§ INPUT FOR THIS TASK
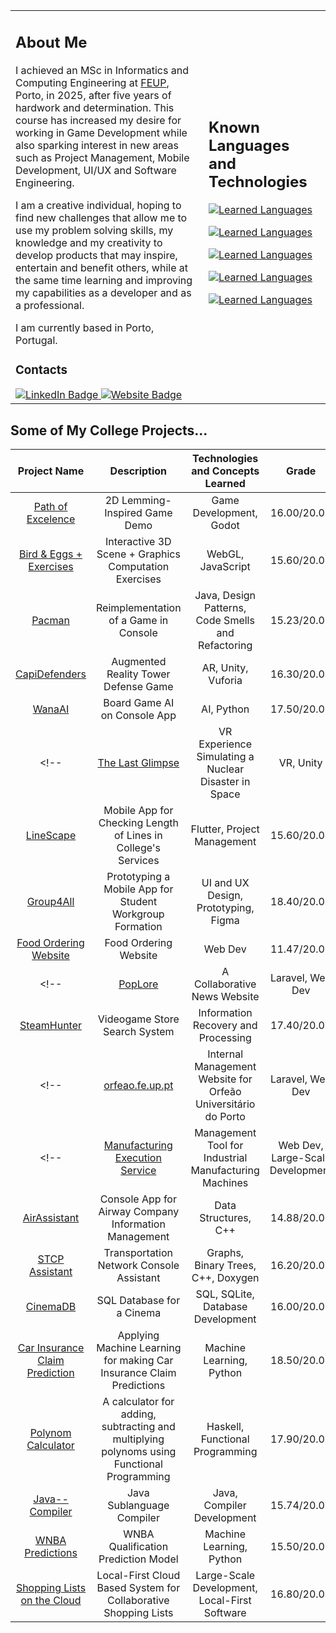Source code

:<table border="0" align="center">
 <tr>
<td>

## About Me
I achieved an MSc in Informatics and Computing Engineering at [FEUP](https://github.com/FEUP), Porto, in 2025, after five years of hardwork and determination. This course has increased my desire for working in Game Development while also sparking interest in new areas such as Project Management, Mobile Development, UI/UX and Software Engineering. 

I am a creative individual, hoping to find new challenges that allow me to use my problem solving skills, my knowledge and my creativity to develop products that may inspire, entertain and benefit others, while at the same time learning and improving my capabilities as a developer and as a professional.

I am currently based in Porto, Portugal.
### Contacts
<a href="https://www.linkedin.com/in/pedro-gomes-245a2329b/">
   <img src="https://img.shields.io/badge/LinkedIn-0077B5?style=for-the-badge&logo=linkedin&logoColor=white" alt="LinkedIn Badge"/>
  </a>
  <a href="mailto:pedrocabgomes@outlook.pt">
   <img src="https://img.shields.io/badge/Outlook-D14836?style=for-the-badge&logo=microsoft-outlook&logoColor=white" alt="Website Badge"/>
 </a>

</td>
<td>

## Known Languages and Technologies

[![Learned Languages](https://skillicons.dev/icons?i=html,css,js,php)](https://skillicons.dev)

[![Learned Languages](https://skillicons.dev/icons?i=sqlite,postgres)](https://skillicons.dev)

[![Learned Languages](https://skillicons.dev/icons?i=c,cs,cpp)](https://skillicons.dev)

[![Learned Languages](https://skillicons.dev/icons?i=haskell,py,java,matlab)](https://skillicons.dev)

[![Learned Languages](https://skillicons.dev/icons?i=figma,flutter,laravel,unity,godot)](https://skillicons.dev)
</td>

 </tr>
</table>

## Some of My College Projects...
|Project Name | Description|Technologies and Concepts Learned|Grade|Status|
|:----:|:--:|:--:|:--:|:--:|
|[Path of Excelence](https://github.com/Pedro-CAB/DDJD-Demo/tree/main)| 2D Lemming-Inspired Game Demo |Game Development, Godot|16.00/20.00|Public|
|[Bird & Eggs + Exercises](https://github.com/Pedro-CAB/Computer-Graphics?tab=readme-ov-file)|Interactive 3D Scene + Graphics Computation Exercises |WebGL, JavaScript|15.60/20.00|Public|
|[Pacman](https://github.com/FEUP-LDTS-2021/ldts-project-assignment-g1102)|Reimplementation of a Game in Console|Java, Design Patterns, Code Smells and Refactoring|15.23/20.00|Public|
|[CapiDefenders](https://github.com/Pedro-PFerreira/RVA)|Augmented Reality Tower Defense Game|AR, Unity, Vuforia|16.30/20.00|Public|
|[WanaAI](https://github.com/Pedro-CAB/IA-Project)|Board Game AI on Console App|AI, Python|17.50/20.00|Public|
<!--|[The Last Glimpse](https://github.com/lougon02/RVA2)|VR Experience Simulating a Nuclear Disaster in Space|VR, Unity|16.20/20.00|Private|-->
|[LineScape](https://github.com/LEIC-ES-2021-22/3LEIC02T5)|Mobile App for Checking Length of Lines in College's Services|Flutter, Project Management|15.60/20.00|Public|
|[Group4All](https://www.figma.com/proto/BAWQdh25iAYvMlHg9xhj2T/Group4All?type=design&node-id=229-76&t=VPt2h9oMod3SIYx9-0&scaling=scale-down&page-id=0%3A1&starting-point-node-id=28%3A90&show-proto-sidebar=1)|Prototyping a Mobile App for Student Workgroup Formation|UI and UX Design, Prototyping, Figma|18.40/20.00|Public|
|[Food Ordering Website](https://github.com/pedronunomacedo/LTW-Project)|Food Ordering Website|Web Dev|11.47/20.00|Public|
<!--|[PopLore](https://github.com/Pedro-CAB/LBAW-Project)| A Collaborative News Website|Laravel, Web Dev|----/20.00|Private|-->
|[SteamHunter](https://github.com/Pedro-CAB/PRI-Project)|Videogame Store Search System|Information Recovery and Processing|17.40/20.00|Public|
<!--|[orfeao.fe.up.pt](https://github.com/Pedro-CAB/projeto-integrador)|Internal Management Website for Orfeão Universitário do Porto|Laravel, Web Dev|16.00/20.00|Private|-->
<!--|[Manufacturing Execution Service](https://github.com/FEUP-MEIC-DS-2023-1MEIC03/MES)|Management Tool for Industrial Manufacturing Machines|Web Dev, Large-Scale Development|16.00/20.00|Private|-->
|[AirAssistant](https://github.com/Pedro-CAB/aed2122_trabalho1)|Console App for Airway Company Information Management|Data Structures, C++|14.88/20.00|Public|
|[STCP Assistant](https://github.com/Pedro-CAB/aedProject2/tree/main)|Transportation Network Console Assistant|Graphs, Binary Trees, C++, Doxygen|16.20/20.00|Public|
|[CinemaDB](https://github.com/Pedro-CAB/CinemaBD)|SQL Database for a Cinema|SQL, SQLite, Database Development|16.00/20.00|Public|
|[Car Insurance Claim Prediction](https://github.com/Pedro-CAB/IA-Project-2)|Applying Machine Learning for making Car Insurance Claim Predictions|Machine Learning, Python|18.50/20.00|Public|
|[Polynom Calculator](https://github.com/Pedro-CAB/PFL-Project)| A calculator for adding, subtracting and multiplying polynoms using Functional Programming|Haskell, Functional Programming|17.90/20.00|Public|
|[Java-- Compiler](https://github.com/Pedro-CAB/Compilers)|Java Sublanguage Compiler|Java, Compiler Development|15.74/20.00|Public|
|[WNBA Predictions](https://github.com/Pedro-CAB/AC-Project)|WNBA Qualification Prediction Model|Machine Learning, Python|15.50/20.00|Public|
|[Shopping Lists on the Cloud](https://github.com/Pedro-CAB/AC-Project)|Local-First Cloud Based System for Collaborative Shopping Lists|Large-Scale Development, Local-First Software|16.80/20.00|Public|

<!---------------------------------[ Badges ]---------------------------------->

[Badge License]: https://img.shields.io/badge/-BY_SA_4.0-ae6c18.svg?style=for-the-badge&labelColor=EF9421&logoColor=white&logo=CreativeCommons
[Badge Likes]: https://img.shields.io/github/stars/MarkedDown/Buttons?style=for-the-badge&labelColor=d0ab23&color=b0901e&logoColor=white&logo=Trustpilot

<!---
Pedro-CAB/Pedro-CAB is a ✨ special ✨ repository because its `README.md` (this file) appears on your GitHub profile.
You can click the Preview link to take a look at your changes.
--->
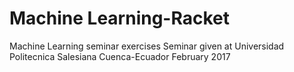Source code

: # Machine Learning-Racket
Machine Learning seminar exercises
Seminar given at Universidad Politecnica Salesiana Cuenca-Ecuador
February 2017
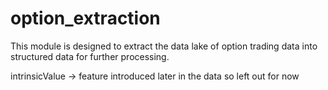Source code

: # option_extraction
 This module is designed to extract the data lake of option trading data into structured data for further processing.


intrinsicValue -> feature introduced later in the data so left out for now
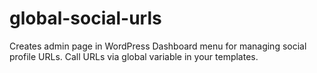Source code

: global-social-urls
==================

Creates admin page in WordPress Dashboard menu for managing social profile URLs. Call URLs via global variable in your templates.
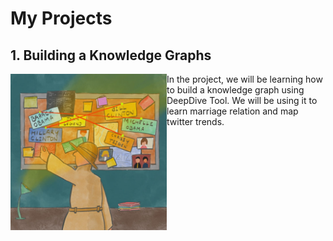 # My Projects

## 1. Building a Knowledge Graphs
<img align="left" width="250" height="250" src="img/1_knowledge_graphs.jpeg">
In the project, we will be learning how to build a knowledge graph using DeepDive Tool. We will be using it to learn marriage relation and map twitter trends.
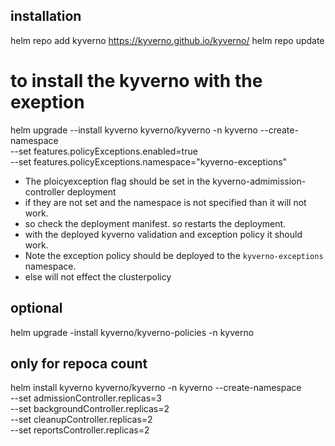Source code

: ## installation

helm repo add kyverno https://kyverno.github.io/kyverno/
helm repo update


# to install the kyverno with the exeption
helm upgrade --install kyverno kyverno/kyverno -n kyverno --create-namespace \
  --set features.policyExceptions.enabled=true \
  --set features.policyExceptions.namespace="kyverno-exceptions"

- The ploicyexception flag should be set in the kyverno-admimission-controller deployment
- if they are not set and the namespace is not specified than it will not work.
- so check the deployment manifest. so restarts the deployment.
- with the deployed kyverno validation and exception policy it should work. 
- Note the exception policy should be deployed to the `kyverno-exceptions` namespace.
- else will not effect the clusterpolicy

## optional

helm upgrade -install kyverno/kyverno-policies -n kyverno

## only for repoca count

helm install kyverno kyverno/kyverno -n kyverno --create-namespace \
--set admissionController.replicas=3 \
--set backgroundController.replicas=2 \
--set cleanupController.replicas=2 \
--set reportsController.replicas=2

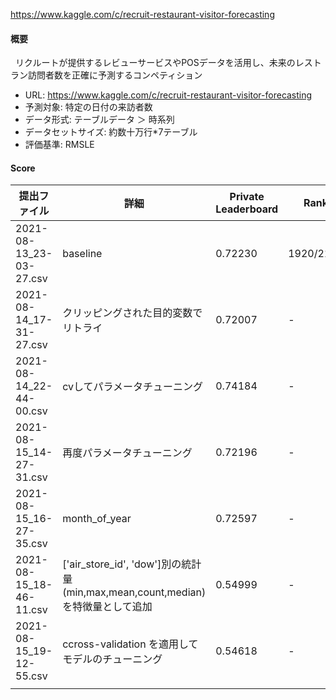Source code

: https://www.kaggle.com/c/recruit-restaurant-visitor-forecasting

#### 概要

&nbsp;&nbsp;リクルートが提供するレビューサービスやPOSデータを活用し、未来のレストラン訪問者数を正確に予測するコンペティション

- URL: https://www.kaggle.com/c/recruit-restaurant-visitor-forecasting
- 予測対象: 特定の日付の来訪者数
- データ形式: テーブルデータ ＞ 時系列
- データセットサイズ: 約数十万行*7テーブル
- 評価基準: RMSLE

#### Score

|       提出ファイル       |       詳細       |       Private Leaderboard       | Rank |
| ---------------------- | ---------------------- | ---------------------- | ---------------------- |
|  2021-08-13_23-03-27.csv  |  baseline  | 0.72230 | 1920/2148 |
|  2021-08-14_17-31-27.csv  |  クリッピングされた目的変数でリトライ | 0.72007 | - |
|  2021-08-14_22-44-00.csv  |  cvしてパラメータチューニング | 0.74184  | - |
|  2021-08-15_14-27-31.csv  |  再度パラメータチューニング | 0.72196 | - |
|  2021-08-15_16-27-35.csv  |  month_of_year | 0.72597 | - |
|  2021-08-15_18-46-11.csv  |  ['air_store_id', 'dow']別の統計量(min,max,mean,count,median)を特徴量として追加 | 0.54999 | - | 
|  2021-08-15_19-12-55.csv  |  ccross-validation を適用してモデルのチューニング | 0.54618 | - |
|  |  |  |  |
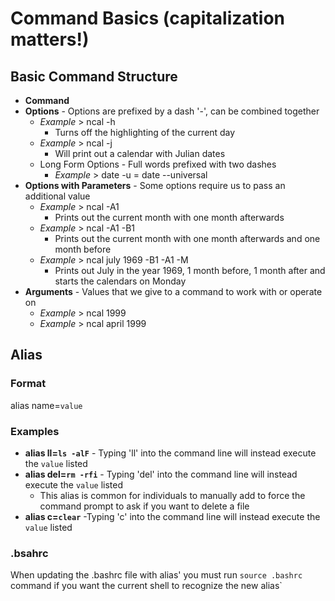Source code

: # Command Basics (capitalization matters!)

## Basic Command Structure

- **Command**
- **Options** - Options are prefixed by a dash '-', can be combined together
	- *Example* >  ncal -h
		- Turns off the highlighting of the current day
	- *Example* > ncal -j
		- Will print out a calendar with Julian dates
	- Long Form Options - Full words prefixed with two dashes
		- *Example* > date -u = date --universal
- **Options with Parameters** - Some options require us to pass an additional value
	- *Example* > ncal -A1
		- Prints out the current month with one month afterwards 
	- *Example* > ncal -A1 -B1
		- Prints out the current month with one month afterwards and one month before
	- *Example* > ncal july 1969 -B1 -A1 -M
		- Prints out July in the year 1969,  1 month before, 1 month after and starts the calendars on Monday
- **Arguments** - Values that we give to a command to work with or operate on
	- *Example* > ncal 1999
	- *Example* > ncal april 1999

## Alias

### Format

alias name=`value`

### Examples

- **alias ll=`ls -alF`** - Typing 'll' into the command line will instead execute the `value` listed
- **alias del=`rm -rfi`** - Typing 'del' into the command line will instead execute the `value` listed
	- This alias is common for individuals to manually add to force the command prompt to ask if you want to delete a file
- **alias c=`clear`** -Typing 'c' into the command line will instead execute the `value` listed

### .bsahrc

When updating the .bashrc file with alias' you must run `source .bashrc` command if you want the current shell to recognize the new alias`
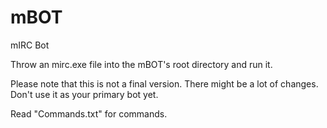 # mBOT
mIRC Bot

Throw an mirc.exe file into the mBOT's root directory and run it.

Please note that this is not a final version. There might be a lot of changes. Don't use it as your primary bot yet.

Read "Commands.txt" for commands.
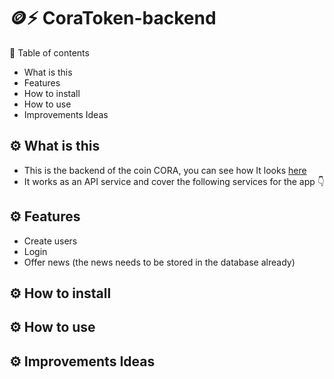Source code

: # 🪙⚡️ CoraToken-backend
📗 Table of contents
- What is this
- Features
- How to install
- How to use
- Improvements Ideas


## ⚙️ What is this
- This is the backend of the coin CORA, you can see how It looks [here](https://github.com/RolandoDrRobot/CoraToken-FrontEnd)
- It works as an API service and cover the following services for the app 👇

## ⚙️ Features
- Create users
- Login
- Offer news (the news needs to be stored in the database already)


## ⚙️ How to install


## ⚙️ How to use


## ⚙️ Improvements Ideas

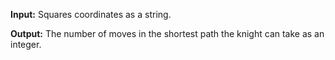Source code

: **Input:** Squares coordinates as a string. 

**Output:** The number of moves in the shortest path the knight can take as an integer.
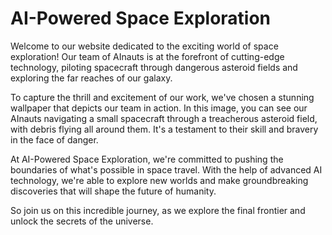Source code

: <!--
Write me markdown content of website with wallpaper:

"A team of AInauts piloting a small spacecraft through a dangerous asteroid field, with debris flying all around them."

The header of the page should not be copy of the text but rather a real content of the website which is using this wallpaper.
-->

<!--font:Poppins-->

# AI-Powered Space Exploration

Welcome to our website dedicated to the exciting world of space exploration! Our team of AInauts is at the forefront of cutting-edge technology, piloting spacecraft through dangerous asteroid fields and exploring the far reaches of our galaxy.

To capture the thrill and excitement of our work, we've chosen a stunning wallpaper that depicts our team in action. In this image, you can see our AInauts navigating a small spacecraft through a treacherous asteroid field, with debris flying all around them. It's a testament to their skill and bravery in the face of danger.

At AI-Powered Space Exploration, we're committed to pushing the boundaries of what's possible in space travel. With the help of advanced AI technology, we're able to explore new worlds and make groundbreaking discoveries that will shape the future of humanity.

So join us on this incredible journey, as we explore the final frontier and unlock the secrets of the universe.
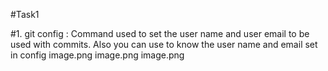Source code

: #Task1

#1. git config : Command used to set the user name and user email to be used with commits. Also you can use to know the user name and email set in config
image.png
image.png
image.png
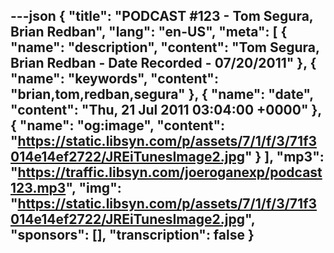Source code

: ---json
{
  "title": "PODCAST #123 - Tom Segura, Brian Redban",
  "lang": "en-US",
  "meta": [
    {
      "name": "description",
      "content": "Tom Segura, Brian Redban - Date Recorded - 07/20/2011"
    },
    {
      "name": "keywords",
      "content": "brian,tom,redban,segura"
    },
    {
      "name": "date",
      "content": "Thu, 21 Jul 2011 03:04:00 +0000"
    },
    {
      "name": "og:image",
      "content": "https://static.libsyn.com/p/assets/7/1/f/3/71f3014e14ef2722/JREiTunesImage2.jpg"
    }
  ],
  "mp3": "https://traffic.libsyn.com/joeroganexp/podcast123.mp3",
  "img": "https://static.libsyn.com/p/assets/7/1/f/3/71f3014e14ef2722/JREiTunesImage2.jpg",
  "sponsors": [],
  "transcription": false
}
---
<episode-header />

<timemark seconds="0" />

<transcribe-call-to-action />

<episode-footer />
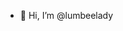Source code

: - 👋 Hi, I’m @lumbeelady

<!---
lumbeelady/lumbeelady is a ✨ special ✨ repository because its `README.md` (this file) appears on your GitHub profile.
You can click the Preview link to take a look at your changes.
--->
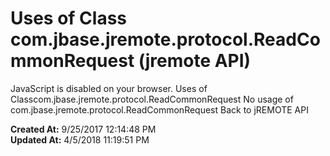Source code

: # Uses of Class com.jbase.jremote.protocol.ReadCommonRequest (jremote API)

JavaScript is disabled on your browser. Uses of Classcom.jbase.jremote.protocol.ReadCommonRequest No usage of com.jbase.jremote.protocol.ReadCommonRequest Back to jREMOTE API  

**Created At:** 9/25/2017 12:14:48 PM  
**Updated At:** 4/5/2018 11:19:51 PM  

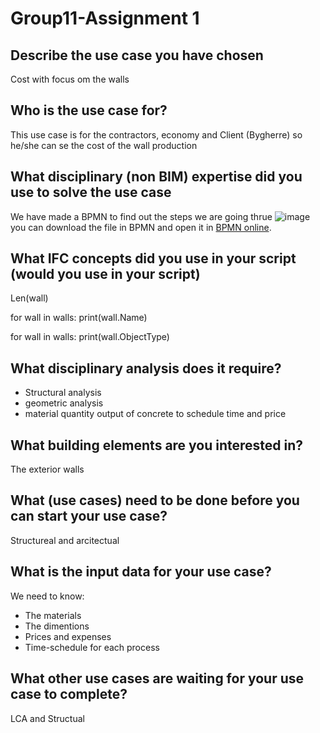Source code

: # Group11-Assignment 1
## Describe the use case you have chosen
Cost with focus om the walls

## Who is the use case for?
This use case is for the contractors, economy and Client (Bygherre) so he/she can se the cost of the wall production 

## What disciplinary (non BIM) expertise did you use to solve the use case
We have made a BPMN to find out the steps we are going thrue
![image](https://github.com/AnjaHolmquist/Group11-Assignments/blob/main/BPMN.png)
you can download the file in BPMN
and open it in [BPMN online](https://demo.bpmn.io/). 

## What IFC concepts did you use in your script (would you use in your script)
Len(wall)

for wall in walls:
    print(wall.Name)
    
for wall in walls:
    print(wall.ObjectType)

## What disciplinary analysis does it require?
- Structural analysis
- geometric analysis 
- material quantity output of concrete to schedule time and price

## What building elements are you interested in?
The exterior walls

## What (use cases) need to be done before you can start your use case?
Structureal and arcitectual

## What is the input data for your use case?
We need to know: 
- The materials
- The dimentions
- Prices and expenses
- Time-schedule for each process

## What other use cases are waiting for your use case to complete?
LCA and Structual
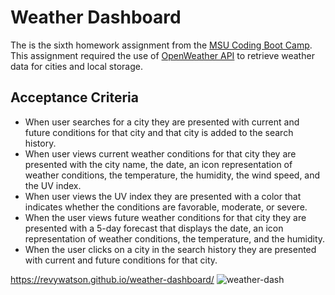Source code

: # Weather Dashboard
The is the sixth homework assignment from the [MSU Coding Boot Camp](https://bootcamp.msu.edu/coding/landing/?s=Google-Brand_RFull_&msg_cv_scta=4&msg_cv_stbn=1&msg_cv_fcta=1&fqvar1=3&dki=Learn%20Coding&pkw=msu%20coding%20bootcamp&pcrid=471460105653&pmt=e&utm_source=google&utm_medium=cpc&utm_campaign=GGL%7CMICHIGAN-STATE-UNIVERSITY%7CSEM%7CCODING%7C-%7COFL%7C_RFull_%7CALL%7CBRD%7CEXACT%7CCore%7CBootcamp&utm_term=msu%20coding%20bootcamp&s=google&k=msu%20coding%20bootcamp&utm_adgroupid=106134459970&utm_locationphysicalms=9016918&utm_matchtype=e&utm_network=g&utm_device=c&utm_content=471460105653&utm_placement=&gclid=Cj0KCQiA-OeBBhDiARIsADyBcE7Y_HuK3nbJPvfuQNXFO-pcYTApJovFYDJxTBtxpXeIn_4tCA74fnYaAqoAEALw_wcB&gclsrc=aw.ds). This assignment required the use of [OpenWeather API](https://openweathermap.org/api) to retrieve weather data for cities and local storage.

## Acceptance Criteria
* When user searches for a city they are presented with current and future conditions for that city and that city is added to the search history.
* When user views current weather conditions for that city they are presented with the city name, the date, an icon representation of weather conditions, the temperature, the humidity, the wind speed, and the UV index.
* When user views the UV index they are presented with a color that indicates whether the conditions are favorable, moderate, or severe.
* When the user views future weather conditions for that city they are presented with a 5-day forecast that displays the date, an icon representation of weather conditions, the temperature, and the humidity.
* When the user clicks on a city in the search history they are presented with current and future conditions for that city.

https://revywatson.github.io/weather-dashboard/
![weather-dash](https://user-images.githubusercontent.com/76264693/110224767-82de1800-7eac-11eb-9b31-b156706e17db.png)
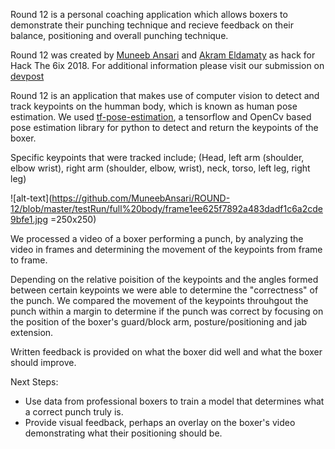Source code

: Round 12 is a personal coaching application which allows boxers to demonstrate their punching technique and recieve feedback on their balance, positioning and overall punching technique.

Round 12 was created by [Muneeb Ansari](https://github.com/MuneebAnsari) and [Akram Eldamaty](https://github.com/AkramEld) as hack for Hack The 6ix 2018. For additional information please visit our submission on [devpost](https://devpost.com/software/hackthe6ix-g28jop)

Round 12 is an application that makes use of computer vision to detect and track keypoints on the humman body, which is known as human pose estimation. We used [tf-pose-estimation](https://github.com/ildoonet/tf-pose-estimation), a tensorflow and OpenCv based pose estimation library for python to detect and return the keypoints of the boxer.

Specific keypoints that were tracked include; (Head, left arm (shoulder, elbow wrist), right arm (shoulder, elbow, wrist), neck, torso, left leg, right leg)

![alt-text](https://github.com/MuneebAnsari/ROUND-12/blob/master/testRun/full%20body/frame1ee625f7892a483dadf1c6a2cde9bfe1.jpg =250x250)

We processed a video of a boxer performing a punch, by analyzing the video in frames and determining the movement of the keypoints from frame to frame.

Depending on the relative poisition of the keypoints and the angles formed between certain keypoints we were able to determine the "correctness" of the punch. We compared the movement of the keypoints throuhgout the punch within a margin to determine if the punch was correct by focusing on the position of the boxer's guard/block arm, posture/positioning and jab extension.

Written feedback is provided on what the boxer did well and what the boxer should improve.


Next Steps: 
- Use data from professional boxers to train a model that determines what a correct punch truly is.
- Provide visual feedback, perhaps an overlay on the boxer's video demonstrating what their positioning should be.
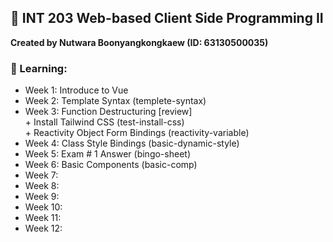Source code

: ## 🍱 INT 203 Web-based Client Side Programming II 

**Created by Nutwara Boonyangkongkaew (ID: 63130500035)**

### 🍣 Learning: <br>
- Week 1: Introduce to Vue
- Week 2: Template Syntax (templete-syntax)
- Week 3: Function Destructuring [review] <br> 
          + Install Tailwind CSS (test-install-css) <br>
          + Reactivity Object Form Bindings (reactivity-variable) 
- Week 4: Class Style Bindings (basic-dynamic-style)
- Week 5: Exam # 1 Answer (bingo-sheet)
- Week 6: Basic Components (basic-comp)
- Week 7:
- Week 8:
- Week 9:
- Week 10:
- Week 11:
- Week 12:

§ GOAL OF THE EXERCISE
From the material above, give again exactly the lines from the one that contains "- Offer news" through the one that contains "Write me markdown", and leave out the pictures.

§ REPLY
- Offer news (the news needs to be stored in the database already)


## ⚙️ How to install


## ⚙️ How to use


## ⚙️ Improvements Ideas

Source code

: **Input:** Squares coordinates as a string. 

**Output:** The number of moves in the shortest path the knight can take as an integer.
Source code

: <!--
Write me markdown content of website with wallpaper:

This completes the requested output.